> **Task details**: Count all lines holding "that" in the data below and say the number, nothing more.

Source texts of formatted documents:

- - - - -

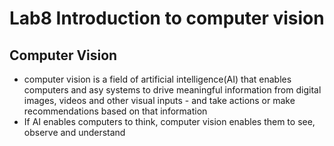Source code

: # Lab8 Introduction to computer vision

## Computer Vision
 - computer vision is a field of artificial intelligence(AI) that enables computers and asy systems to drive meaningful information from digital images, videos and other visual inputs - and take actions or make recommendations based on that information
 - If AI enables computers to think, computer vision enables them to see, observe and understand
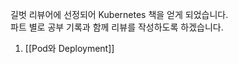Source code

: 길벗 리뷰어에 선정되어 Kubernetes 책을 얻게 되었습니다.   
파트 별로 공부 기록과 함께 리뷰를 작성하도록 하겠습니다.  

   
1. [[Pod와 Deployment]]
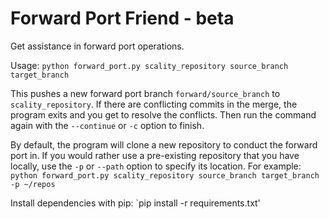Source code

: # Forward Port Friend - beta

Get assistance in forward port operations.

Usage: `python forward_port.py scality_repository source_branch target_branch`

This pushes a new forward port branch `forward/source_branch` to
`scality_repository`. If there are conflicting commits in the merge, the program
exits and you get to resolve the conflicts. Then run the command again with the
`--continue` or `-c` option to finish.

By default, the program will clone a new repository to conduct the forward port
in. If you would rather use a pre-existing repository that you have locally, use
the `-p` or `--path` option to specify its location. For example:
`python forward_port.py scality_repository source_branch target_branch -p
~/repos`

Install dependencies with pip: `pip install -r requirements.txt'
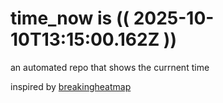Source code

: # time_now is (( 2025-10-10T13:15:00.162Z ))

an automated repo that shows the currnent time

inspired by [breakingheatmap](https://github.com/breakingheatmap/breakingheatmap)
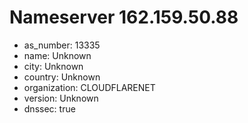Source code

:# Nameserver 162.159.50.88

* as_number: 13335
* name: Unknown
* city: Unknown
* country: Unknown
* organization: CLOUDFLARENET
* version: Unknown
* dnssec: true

- - - - -

> **Exercise result**: 3